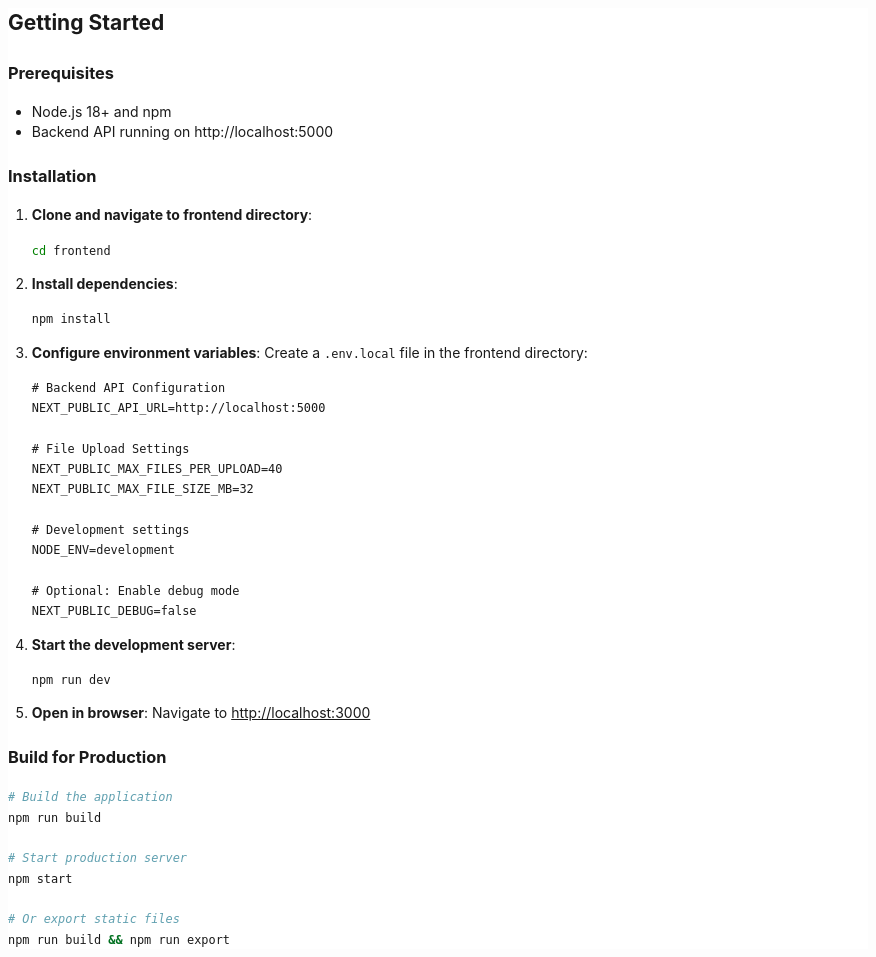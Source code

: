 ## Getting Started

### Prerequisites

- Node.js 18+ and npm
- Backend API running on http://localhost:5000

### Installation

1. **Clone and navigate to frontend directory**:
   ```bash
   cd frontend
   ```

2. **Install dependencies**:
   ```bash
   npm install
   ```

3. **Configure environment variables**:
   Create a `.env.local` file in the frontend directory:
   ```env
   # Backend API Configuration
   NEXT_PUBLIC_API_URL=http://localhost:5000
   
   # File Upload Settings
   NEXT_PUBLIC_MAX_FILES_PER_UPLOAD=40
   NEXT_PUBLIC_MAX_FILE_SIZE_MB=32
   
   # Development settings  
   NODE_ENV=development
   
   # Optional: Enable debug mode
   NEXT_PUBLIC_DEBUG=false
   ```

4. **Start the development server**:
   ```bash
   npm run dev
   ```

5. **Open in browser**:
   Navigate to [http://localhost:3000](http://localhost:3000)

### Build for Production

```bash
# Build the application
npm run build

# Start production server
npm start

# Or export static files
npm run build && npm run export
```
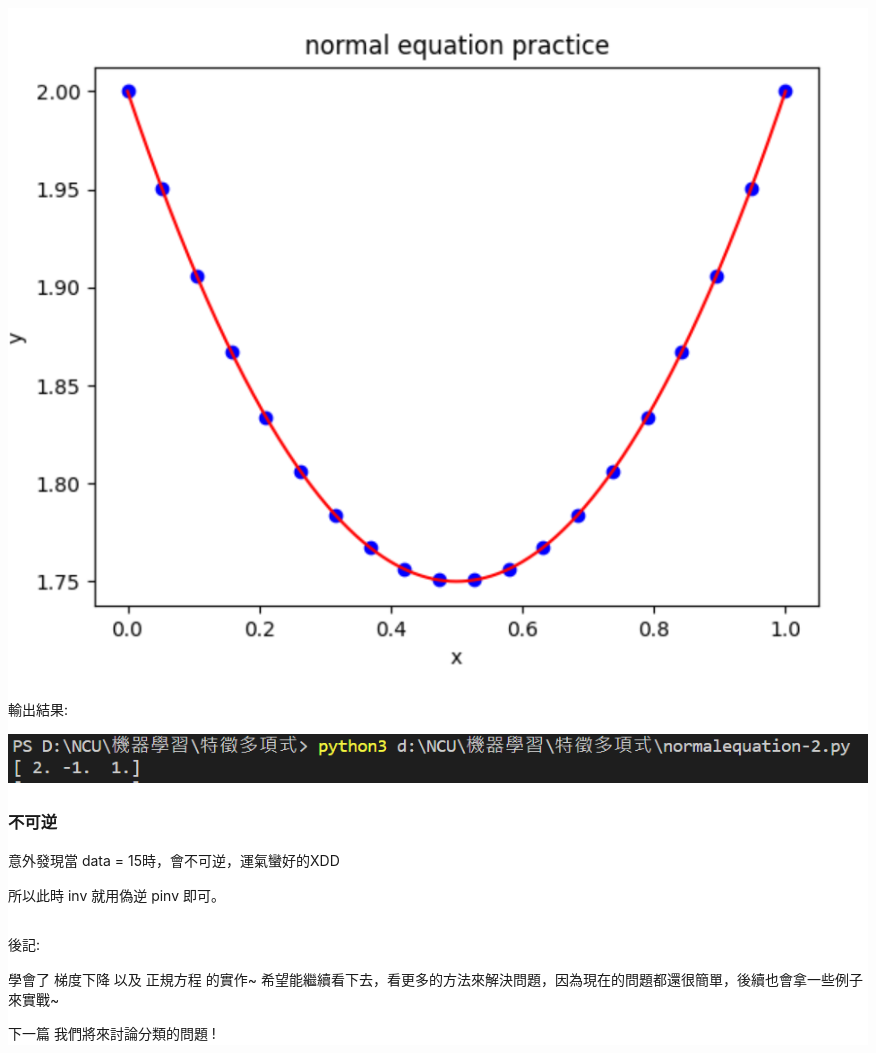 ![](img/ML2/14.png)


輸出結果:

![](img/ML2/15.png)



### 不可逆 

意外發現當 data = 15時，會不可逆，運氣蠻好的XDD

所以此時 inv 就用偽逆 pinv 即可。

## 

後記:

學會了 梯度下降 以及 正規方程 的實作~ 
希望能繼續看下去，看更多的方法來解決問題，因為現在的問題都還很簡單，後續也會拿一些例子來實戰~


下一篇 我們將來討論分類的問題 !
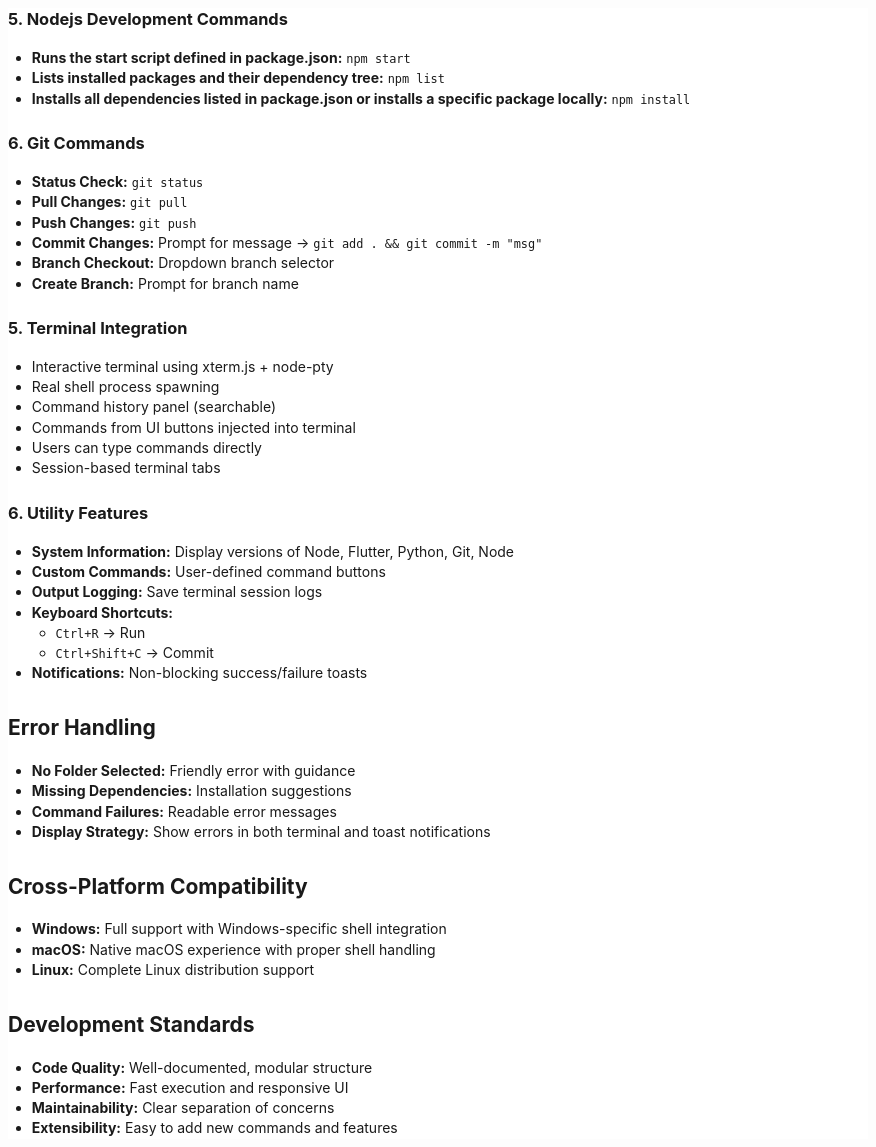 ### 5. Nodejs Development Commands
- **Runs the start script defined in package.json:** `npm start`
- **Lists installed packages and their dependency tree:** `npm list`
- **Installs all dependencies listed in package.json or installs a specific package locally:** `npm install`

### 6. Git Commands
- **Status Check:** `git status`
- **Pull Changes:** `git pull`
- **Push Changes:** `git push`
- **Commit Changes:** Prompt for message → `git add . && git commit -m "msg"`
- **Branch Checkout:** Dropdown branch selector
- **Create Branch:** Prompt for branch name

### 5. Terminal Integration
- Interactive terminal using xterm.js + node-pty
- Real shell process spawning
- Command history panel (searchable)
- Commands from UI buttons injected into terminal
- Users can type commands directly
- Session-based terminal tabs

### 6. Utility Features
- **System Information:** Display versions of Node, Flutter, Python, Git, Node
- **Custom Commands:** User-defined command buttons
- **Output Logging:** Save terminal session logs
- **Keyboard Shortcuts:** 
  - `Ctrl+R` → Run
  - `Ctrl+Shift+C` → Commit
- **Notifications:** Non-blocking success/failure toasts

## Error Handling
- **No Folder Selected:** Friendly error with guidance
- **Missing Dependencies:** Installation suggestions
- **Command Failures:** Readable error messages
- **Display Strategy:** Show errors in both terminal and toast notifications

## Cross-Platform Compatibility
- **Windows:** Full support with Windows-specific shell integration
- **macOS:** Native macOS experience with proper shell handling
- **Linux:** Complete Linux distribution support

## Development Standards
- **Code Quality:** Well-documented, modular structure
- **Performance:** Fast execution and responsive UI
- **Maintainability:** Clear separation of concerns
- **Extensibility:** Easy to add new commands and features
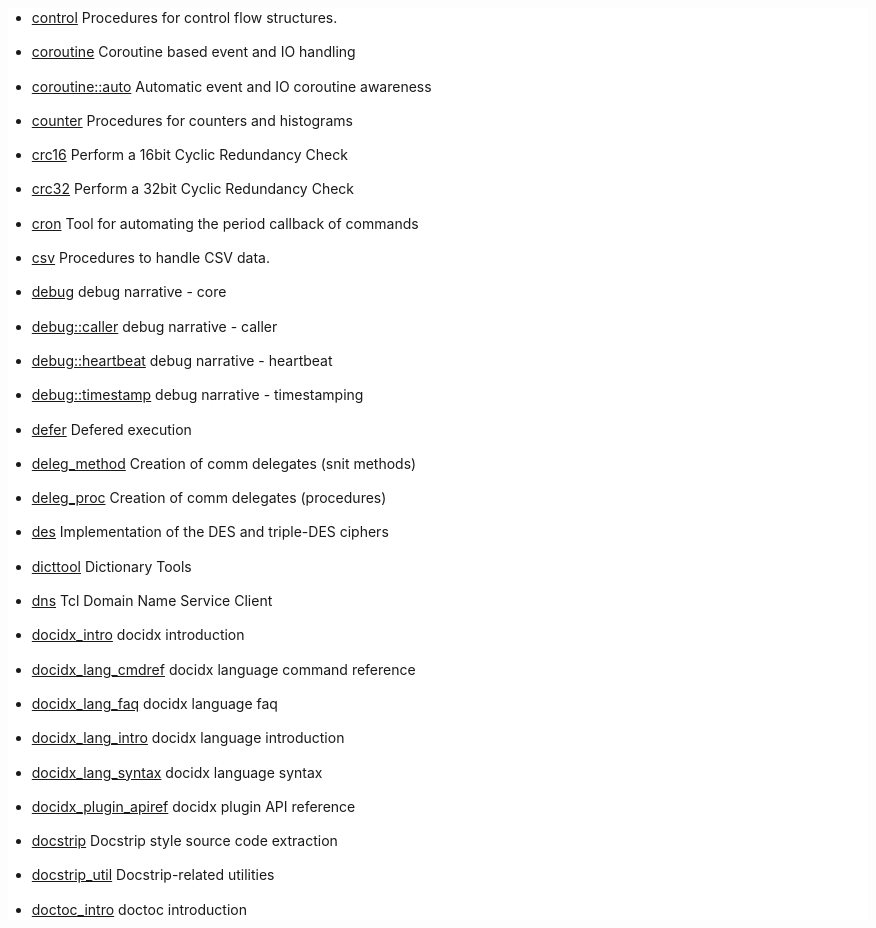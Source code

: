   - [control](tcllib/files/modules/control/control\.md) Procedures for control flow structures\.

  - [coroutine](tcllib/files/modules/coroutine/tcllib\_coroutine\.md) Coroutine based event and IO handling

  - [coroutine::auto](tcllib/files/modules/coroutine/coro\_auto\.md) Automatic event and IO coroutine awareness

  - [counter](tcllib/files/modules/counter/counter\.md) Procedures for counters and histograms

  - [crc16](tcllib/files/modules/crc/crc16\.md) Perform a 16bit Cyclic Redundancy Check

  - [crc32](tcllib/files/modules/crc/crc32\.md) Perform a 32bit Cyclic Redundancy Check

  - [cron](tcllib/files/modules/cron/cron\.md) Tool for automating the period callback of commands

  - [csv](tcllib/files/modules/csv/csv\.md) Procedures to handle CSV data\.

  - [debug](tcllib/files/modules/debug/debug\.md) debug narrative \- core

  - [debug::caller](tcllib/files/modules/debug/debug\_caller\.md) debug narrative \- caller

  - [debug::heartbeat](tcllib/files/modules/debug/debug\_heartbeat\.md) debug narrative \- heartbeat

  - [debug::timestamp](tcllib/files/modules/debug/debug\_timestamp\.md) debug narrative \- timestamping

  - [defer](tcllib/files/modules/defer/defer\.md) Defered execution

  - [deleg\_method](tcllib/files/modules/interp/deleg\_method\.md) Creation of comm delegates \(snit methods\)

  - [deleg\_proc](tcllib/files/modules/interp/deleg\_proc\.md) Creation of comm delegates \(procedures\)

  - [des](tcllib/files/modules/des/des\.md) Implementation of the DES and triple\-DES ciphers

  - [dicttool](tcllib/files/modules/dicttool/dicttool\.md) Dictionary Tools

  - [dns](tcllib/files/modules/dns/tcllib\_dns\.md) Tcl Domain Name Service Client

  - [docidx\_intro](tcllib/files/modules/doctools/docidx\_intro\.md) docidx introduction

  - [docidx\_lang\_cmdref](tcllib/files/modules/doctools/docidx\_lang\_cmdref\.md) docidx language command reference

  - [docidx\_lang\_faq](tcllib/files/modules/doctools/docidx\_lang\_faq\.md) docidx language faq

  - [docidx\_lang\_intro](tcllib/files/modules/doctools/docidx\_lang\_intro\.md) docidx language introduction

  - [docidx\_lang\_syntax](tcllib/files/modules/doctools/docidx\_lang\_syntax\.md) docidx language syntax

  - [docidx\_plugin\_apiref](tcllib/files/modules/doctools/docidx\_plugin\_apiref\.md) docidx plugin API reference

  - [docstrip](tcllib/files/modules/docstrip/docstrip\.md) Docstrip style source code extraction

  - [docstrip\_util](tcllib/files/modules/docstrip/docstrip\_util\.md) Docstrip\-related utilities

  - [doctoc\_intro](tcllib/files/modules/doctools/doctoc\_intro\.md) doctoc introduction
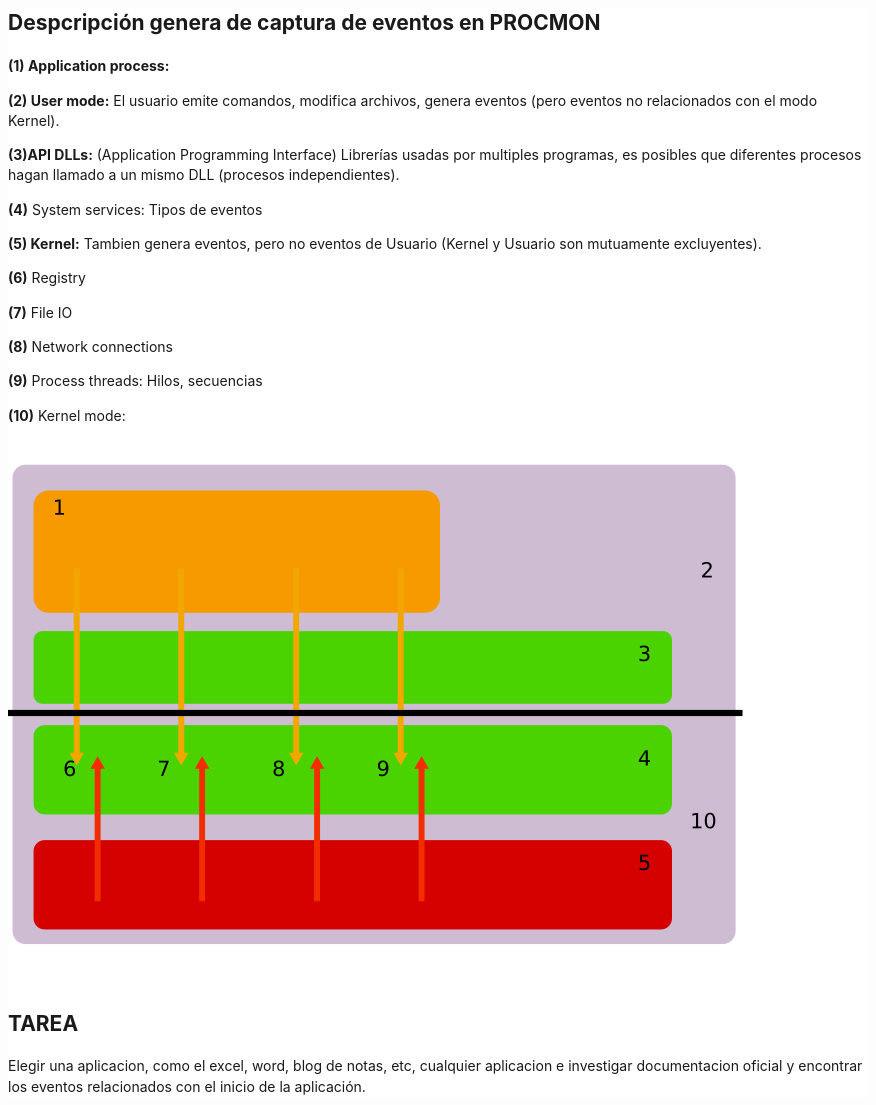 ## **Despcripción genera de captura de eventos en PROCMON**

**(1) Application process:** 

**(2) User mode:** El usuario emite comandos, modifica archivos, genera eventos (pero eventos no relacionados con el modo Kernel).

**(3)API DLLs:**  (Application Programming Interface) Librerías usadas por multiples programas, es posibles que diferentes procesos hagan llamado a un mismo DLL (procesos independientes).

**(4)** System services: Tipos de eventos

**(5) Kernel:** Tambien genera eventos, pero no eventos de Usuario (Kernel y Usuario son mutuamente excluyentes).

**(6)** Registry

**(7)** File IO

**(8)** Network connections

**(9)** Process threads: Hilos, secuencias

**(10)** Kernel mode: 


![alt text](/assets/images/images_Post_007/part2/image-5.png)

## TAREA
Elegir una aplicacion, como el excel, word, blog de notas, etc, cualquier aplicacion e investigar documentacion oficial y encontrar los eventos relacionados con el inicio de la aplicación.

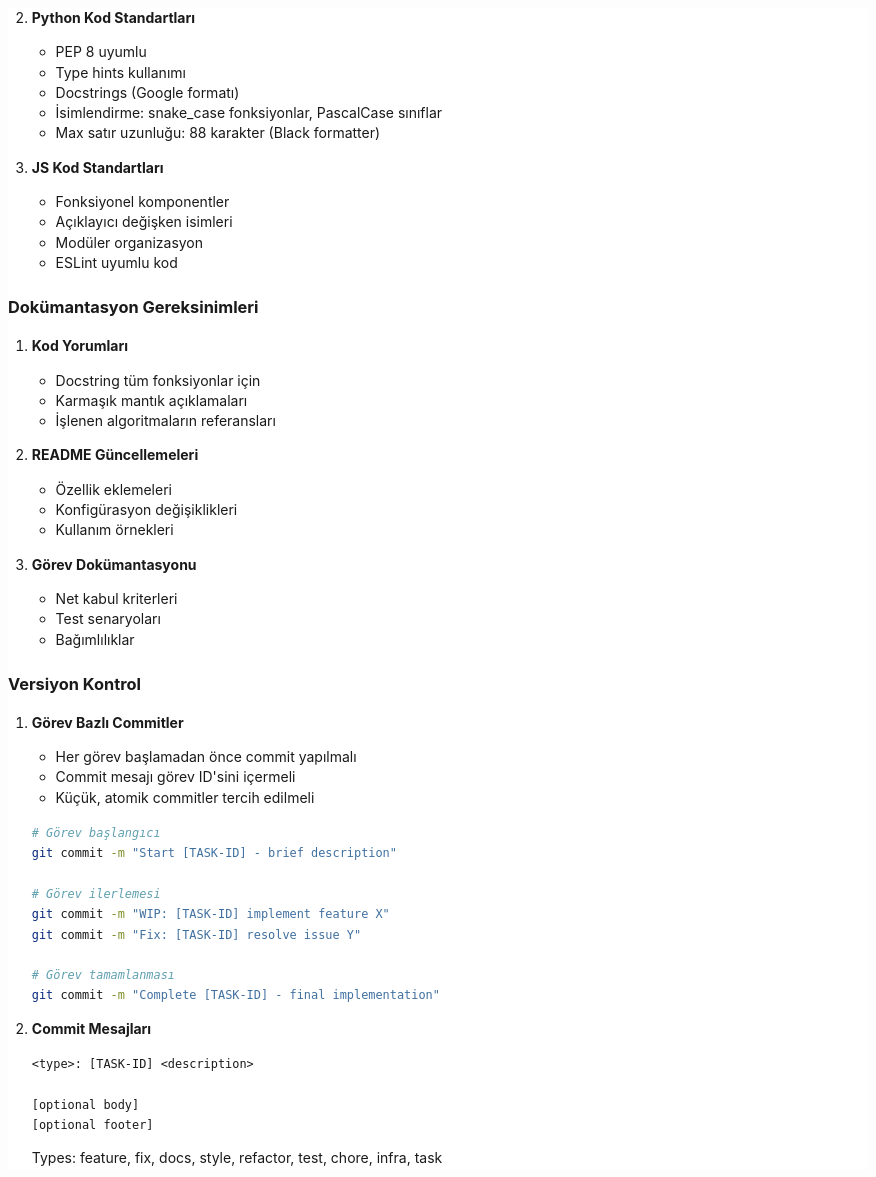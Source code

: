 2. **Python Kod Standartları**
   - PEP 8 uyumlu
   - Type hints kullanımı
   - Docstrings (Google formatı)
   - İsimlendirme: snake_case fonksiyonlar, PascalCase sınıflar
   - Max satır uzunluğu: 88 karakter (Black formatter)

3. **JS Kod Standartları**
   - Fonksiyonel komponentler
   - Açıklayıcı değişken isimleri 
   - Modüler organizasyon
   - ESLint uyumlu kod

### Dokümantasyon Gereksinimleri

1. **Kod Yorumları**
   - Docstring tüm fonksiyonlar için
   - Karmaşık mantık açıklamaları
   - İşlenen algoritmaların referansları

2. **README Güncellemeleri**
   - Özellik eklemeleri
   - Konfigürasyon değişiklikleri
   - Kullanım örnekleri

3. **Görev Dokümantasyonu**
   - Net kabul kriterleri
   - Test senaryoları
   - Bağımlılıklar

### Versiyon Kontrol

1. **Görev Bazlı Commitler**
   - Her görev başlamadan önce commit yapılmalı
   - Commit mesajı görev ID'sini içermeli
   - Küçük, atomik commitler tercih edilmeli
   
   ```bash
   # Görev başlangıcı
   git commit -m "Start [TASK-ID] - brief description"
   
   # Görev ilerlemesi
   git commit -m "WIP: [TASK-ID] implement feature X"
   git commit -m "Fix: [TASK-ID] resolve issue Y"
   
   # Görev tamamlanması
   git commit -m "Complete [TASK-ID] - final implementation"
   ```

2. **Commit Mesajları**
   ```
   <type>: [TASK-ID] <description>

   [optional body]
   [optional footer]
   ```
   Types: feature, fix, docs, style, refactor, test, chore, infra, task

ASSIGNMENT:
Show the lines above that include "docidx".

EXERCISE SOLUTION:
  - [docidx\_intro](tcllib/files/modules/doctools/docidx\_intro\.md) docidx introduction
  - [docidx\_lang\_cmdref](tcllib/files/modules/doctools/docidx\_lang\_cmdref\.md) docidx language command reference
  - [docidx\_lang\_faq](tcllib/files/modules/doctools/docidx\_lang\_faq\.md) docidx language faq
  - [docidx\_lang\_intro](tcllib/files/modules/doctools/docidx\_lang\_intro\.md) docidx language introduction
  - [docidx\_lang\_syntax](tcllib/files/modules/doctools/docidx\_lang\_syntax\.md) docidx language syntax
  - [docidx\_plugin\_apiref](tcllib/files/modules/doctools/docidx\_plugin\_apiref\.md) docidx plugin API reference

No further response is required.